The band’s capacity for huge riffs is also matched by their ear for a hook. An album with such a focus on a single pace for its duration needs some serious tricks elsewhere to stop it from becoming a repetitive one-trick bore, and White Lung achieves this by shifting the tone of their songs subtly and delivering huge sing-along and shout-along moments. “Face Down” is perhaps the album’s most purely melodic moment, with a chorus that features the wonderful put-down “The dumb won’t make a sound when you want them” as Way delivers a middle finger to critics without forgetting the substance.

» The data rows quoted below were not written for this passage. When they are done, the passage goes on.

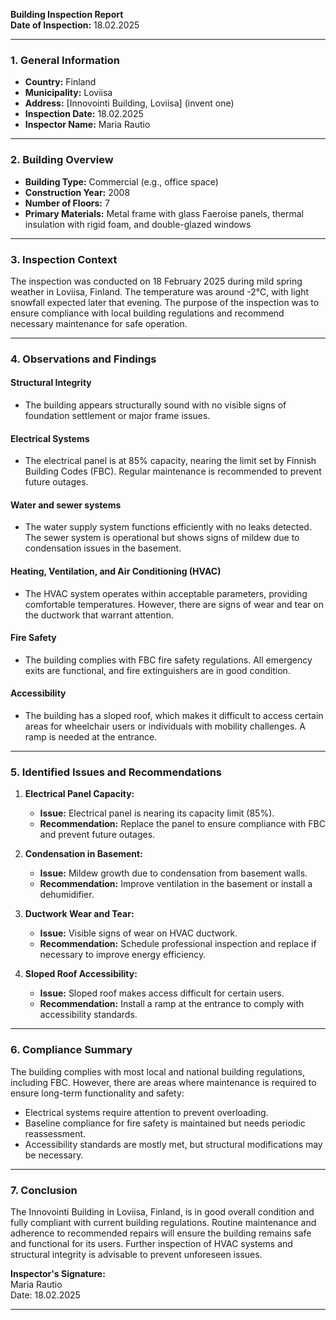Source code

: 

**Building Inspection Report**  
**Date of Inspection:** 18.02.2025  

---

### **1. General Information**

- **Country:** Finland  
- **Municipality:** Loviisa  
- **Address:** [Innovointi Building, Loviisa] (invent one)  
- **Inspection Date:** 18.02.2025  
- **Inspector Name:** Maria Rautio  

---

### **2. Building Overview**

- **Building Type:** Commercial (e.g., office space)  
- **Construction Year:** 2008  
- **Number of Floors:** 7  
- **Primary Materials:** Metal frame with glass Faeroise panels, thermal insulation with rigid foam, and double-glazed windows  

---

### **3. Inspection Context**

The inspection was conducted on 18 February 2025 during mild spring weather in Loviisa, Finland. The temperature was around -2°C, with light snowfall expected later that evening. The purpose of the inspection was to ensure compliance with local building regulations and recommend necessary maintenance for safe operation.

---

### **4. Observations and Findings**

#### **Structural Integrity**  
- The building appears structurally sound with no visible signs of foundation settlement or major frame issues.  

#### **Electrical Systems**  
- The electrical panel is at 85% capacity, nearing the limit set by Finnish Building Codes (FBC). Regular maintenance is recommended to prevent future outages.  

#### **Water and sewer systems**  
- The water supply system functions efficiently with no leaks detected. The sewer system is operational but shows signs of mildew due to condensation issues in the basement.  

#### **Heating, Ventilation, and Air Conditioning (HVAC)**  
- The HVAC system operates within acceptable parameters, providing comfortable temperatures. However, there are signs of wear and tear on the ductwork that warrant attention.  

#### **Fire Safety**  
- The building complies with FBC fire safety regulations. All emergency exits are functional, and fire extinguishers are in good condition.  

#### **Accessibility**  
- The building has a sloped roof, which makes it difficult to access certain areas for wheelchair users or individuals with mobility challenges. A ramp is needed at the entrance.  

---

### **5. Identified Issues and Recommendations**

1. **Electrical Panel Capacity:**  
   - **Issue:** Electrical panel is nearing its capacity limit (85%).  
   - **Recommendation:** Replace the panel to ensure compliance with FBC and prevent future outages.

2. **Condensation in Basement:**  
   - **Issue:** Mildew growth due to condensation from basement walls.  
   - **Recommendation:** Improve ventilation in the basement or install a dehumidifier.

3. **Ductwork Wear and Tear:**  
   - **Issue:** Visible signs of wear on HVAC ductwork.  
   - **Recommendation:** Schedule professional inspection and replace if necessary to improve energy efficiency.

4. **Sloped Roof Accessibility:**  
   - **Issue:** Sloped roof makes access difficult for certain users.  
   - **Recommendation:** Install a ramp at the entrance to comply with accessibility standards.

---

### **6. Compliance Summary**

The building complies with most local and national building regulations, including FBC. However, there are areas where maintenance is required to ensure long-term functionality and safety:

- Electrical systems require attention to prevent overloading.
- Baseline compliance for fire safety is maintained but needs periodic reassessment.
- Accessibility standards are mostly met, but structural modifications may be necessary.

---

### **7. Conclusion**

The Innovointi Building in Loviisa, Finland, is in good overall condition and fully compliant with current building regulations. Routine maintenance and adherence to recommended repairs will ensure the building remains safe and functional for its users. Further inspection of HVAC systems and structural integrity is advisable to prevent unforeseen issues.

**Inspector's Signature:**  
 Maria Rautio  
 Date: 18.02.2025  

---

Lyrically and vocally this is her show. These songs reveal anger but also a sense of defiance and real character that give her plenty of substance beneath the bluster. When she spits the words “I expect nothing from you” on “Lucky One,” they sound like they come from a place of both pain and celebration. Her delivery is the sound of someone laying all of her cards fearlessly on the table, never more so than on Deep Fantasy’s closer, “In Your Home,” which comes complete with an intro that sounds like a sped-up version of “Boys Of Summer” of all things.

This is far from a one-woman show, though. An intelligence and virtuosity is evident from the whole band, particularly Kenneth Williams on guitar, whose dextrous riffs played at breakneck speed carve fascinating textures into the likes of “Just For You” and the standout “Snake Jaw.”

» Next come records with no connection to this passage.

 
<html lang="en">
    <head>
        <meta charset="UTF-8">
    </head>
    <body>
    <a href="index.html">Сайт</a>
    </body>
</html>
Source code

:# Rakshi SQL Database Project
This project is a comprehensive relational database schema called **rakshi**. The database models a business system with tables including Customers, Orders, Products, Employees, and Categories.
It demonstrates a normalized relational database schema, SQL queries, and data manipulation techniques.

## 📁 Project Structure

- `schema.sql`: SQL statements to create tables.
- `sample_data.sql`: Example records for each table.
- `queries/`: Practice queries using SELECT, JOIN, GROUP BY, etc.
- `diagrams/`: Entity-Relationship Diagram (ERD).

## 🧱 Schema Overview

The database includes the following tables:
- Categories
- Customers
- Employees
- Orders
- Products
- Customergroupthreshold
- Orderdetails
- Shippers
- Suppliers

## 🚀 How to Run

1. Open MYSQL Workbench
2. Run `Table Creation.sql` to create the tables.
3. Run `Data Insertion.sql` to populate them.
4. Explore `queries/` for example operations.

It’s all over well before the 25-minute mark, but Deep Fantasy has so much going on here that it sounds like a complete work, with no corners cut and no expense spared on the superb production, which combines crispness with power. White Lung doesn’t do anything particularly new, but they do their thing so well it’s hard to imagine how it could be done much better. And you know it’ll slay live.

Tickets for White Lung’s forthcoming show at Los Globos in Los Angeles on July 23rd are currently available.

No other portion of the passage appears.